Another article truncated

bnz · March 13, 2021, 2:13pm

Hi, there!

I just bought the Android version of your “Push to Kindle” and, first, I must commend no-nonsense, simplest possible workflow of the app - no that “let’s just hop into your e-mail client” nonsense.

But, as the luck would have it, the very first article I tried sending was truncated after the introductory paragraphs, at some inclusion or other. The offending URL is

I hope this example will help you improve the “web page decluttering” logic - not a simply task, I know, and Amazon itself is struggling with it.

I left an unnecessarily harsh review at Google store, and don’t know how to edit it now. Sorry.

fivefilters · March 13, 2021, 4:06pm

Hi there, thanks for the problem report, and no problem at all about the review.

We’ve now fixed extraction for this site, so future articles you send from this site via the Push to Kindle app should be processed okay. (The changes can take up to an hour to take effect.)

If you’re curious about the issue that caused the extraction problem: thedrive.com currently use invalid HTML in all its article sections, see below for example:

The red parts (highlighted by Firefox in its source view) indicate invalid HTML tags in that section of the article.

Normally invalid HTML tags aren’t a problem for our parser, but these tags indicate the start and end of a document.

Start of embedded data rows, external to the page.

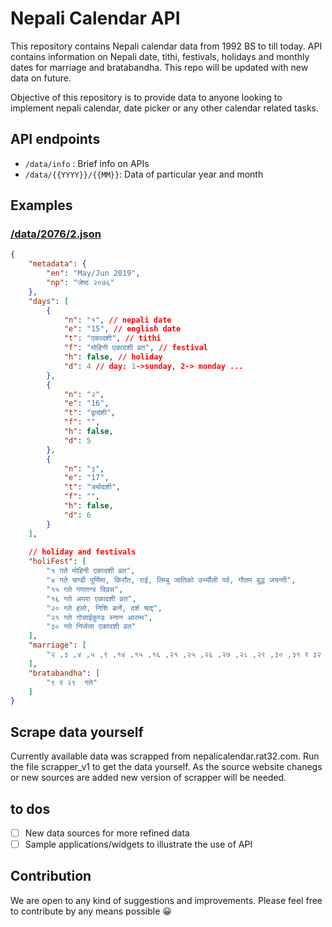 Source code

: # Nepali Calendar API

This repository contains Nepali calendar data from 1992 BS to till today. API contains information on Nepali date, tithi, festivals, holidays and monthly dates for marriage and bratabandha. This repo will be updated with new data on future.

Objective of this repository is to provide data to anyone looking to implement nepali calendar, date picker or any other calendar related tasks.

## API endpoints

- `/data/info` : Brief info on APIs
- `/data/{{YYYY}}/{{MM}}`: Data of particular year and month

## Examples

### [/data/2076/2.json](https://the-value-crew.github.io/nepali-calendar-api/data/2076/2.json)
```json
{
    "metadata": {
        "en": "May/Jun 2019",
        "np": "जेष्ठ २०७६"
    },
    "days": [
        {
            "n": "१", // nepali date
            "e": "15", // english date
            "t": "एकादशी", // tithi
            "f": "मोहिनी एकादशी व्रत", // festival
            "h": false, // holiday
            "d": 4 // day: 1->sunday, 2-> monday ...
        },
        {
            "n": "२",
            "e": "16",
            "t": "द्वादशी",
            "f": "",
            "h": false,
            "d": 5
        },
        {
            "n": "३",
            "e": "17",
            "t": "त्रयोदशी",
            "f": "",
            "h": false,
            "d": 6
        }
    ],
    
    // holiday and festivals
    "holiFest": [
        "१ गते मोहिनी एकादशी व्रत",
        "४ गते चण्डी पुर्णिमा, किराँत, राई, लिम्बु जातिको उर्भ्यौली पर्व, गौतम बुद्ध जयन्ती",
        "१५ गते गणतन्त्र दिवस",
        "१६ गते अपरा एकादशी व्रत",
        "२० गते हलो, निशि बार्ने, दर्श श्राद्द",
        "२१ गते गोसाईकुण्ड स्नान आरम्भ",
        "३० गते निर्जला एकादशी व्रत"
    ],
    "marriage": [
        "२ ,३ ,४ ,५ ,९ ,१४ ,१५ ,१६ ,२१ ,२५ ,२६ ,२७ ,२८ ,२९ ,३० ,३१ र ३२  गते"
    ],
    "bratabandha": [
        "९ र २९  गते"
    ]
}
```

## Scrape data yourself
Currently available data was scrapped from nepalicalendar.rat32.com. Run the file scrapper_v1 to get the data yourself. As the source website chanegs or new sources are added new version of scrapper will be needed.

## to dos
- [ ] New data sources for more refined data
- [ ] Sample applications/widgets to illustrate the use of API

## Contribution
We are open to any kind of suggestions and improvements. Please feel free to contribute by any means possible 😀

Our parser extracts them, but during cleanup, the article gets cut short when the </body></html> tags are encountered at the end of the first text section.

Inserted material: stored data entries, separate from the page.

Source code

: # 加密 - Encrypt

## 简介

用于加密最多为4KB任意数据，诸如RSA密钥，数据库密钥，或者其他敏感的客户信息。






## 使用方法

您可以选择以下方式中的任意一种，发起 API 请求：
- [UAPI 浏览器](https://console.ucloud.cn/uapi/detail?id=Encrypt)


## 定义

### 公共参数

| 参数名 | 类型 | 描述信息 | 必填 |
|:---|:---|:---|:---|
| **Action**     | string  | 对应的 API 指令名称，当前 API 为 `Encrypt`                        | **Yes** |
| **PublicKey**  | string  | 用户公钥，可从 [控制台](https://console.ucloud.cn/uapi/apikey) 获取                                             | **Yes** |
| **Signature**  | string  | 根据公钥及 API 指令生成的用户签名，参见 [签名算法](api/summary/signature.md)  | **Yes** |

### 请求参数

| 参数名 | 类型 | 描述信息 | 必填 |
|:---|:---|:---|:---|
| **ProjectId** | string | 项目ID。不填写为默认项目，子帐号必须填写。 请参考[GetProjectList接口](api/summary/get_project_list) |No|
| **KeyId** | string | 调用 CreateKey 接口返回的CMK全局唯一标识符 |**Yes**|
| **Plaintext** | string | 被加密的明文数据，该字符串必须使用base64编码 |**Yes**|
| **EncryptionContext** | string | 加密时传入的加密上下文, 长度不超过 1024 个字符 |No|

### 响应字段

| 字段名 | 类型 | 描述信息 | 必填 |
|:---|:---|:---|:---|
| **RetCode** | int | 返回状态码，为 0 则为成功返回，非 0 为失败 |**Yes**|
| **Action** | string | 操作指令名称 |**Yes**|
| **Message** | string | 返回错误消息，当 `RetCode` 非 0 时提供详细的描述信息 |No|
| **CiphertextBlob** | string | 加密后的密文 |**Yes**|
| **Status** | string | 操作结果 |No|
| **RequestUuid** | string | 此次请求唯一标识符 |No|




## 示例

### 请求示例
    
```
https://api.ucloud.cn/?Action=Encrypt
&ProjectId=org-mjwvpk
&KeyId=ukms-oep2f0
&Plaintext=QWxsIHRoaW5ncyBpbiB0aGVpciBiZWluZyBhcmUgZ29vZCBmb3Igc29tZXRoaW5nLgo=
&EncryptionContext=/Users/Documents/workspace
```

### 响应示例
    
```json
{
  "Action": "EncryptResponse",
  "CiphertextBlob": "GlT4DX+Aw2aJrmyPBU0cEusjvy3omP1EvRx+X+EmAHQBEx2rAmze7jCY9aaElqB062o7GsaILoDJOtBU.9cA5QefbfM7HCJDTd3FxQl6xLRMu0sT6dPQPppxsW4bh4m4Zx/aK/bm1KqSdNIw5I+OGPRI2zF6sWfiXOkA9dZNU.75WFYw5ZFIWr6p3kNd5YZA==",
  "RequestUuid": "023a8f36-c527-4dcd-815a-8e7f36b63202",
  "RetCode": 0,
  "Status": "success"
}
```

If you use our browser-based Push to Kindle extension, we process the HTML after your browser has treated it, so these tags are automatically removed by the browser before it reaches Push to Kindle, so the content gets through fine.

But when you use the app, we make a server request for the content, which brings with it the invalid HTML tags. So before we applied the fix you would have seen something like this due to the problem above.

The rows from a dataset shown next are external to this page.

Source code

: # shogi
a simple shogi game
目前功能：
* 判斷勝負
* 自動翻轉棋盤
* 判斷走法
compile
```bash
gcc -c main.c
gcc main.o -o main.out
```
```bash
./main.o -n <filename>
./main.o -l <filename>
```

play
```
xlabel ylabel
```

On the whole most pages should work the same in both modes, but there are some that will work better in browser-retrieved mode. At the moment to use the browser-retrieved mode via mobile, you’ll have to use our bookmarklet here (a little clunkier to to set up and use compared to the app): Push to Kindle bookmarklet - FiveFilters.org

In the future we hope to bring similar functionality to the app too, but currently Android does not allow us to pull in HTML from the browser directly.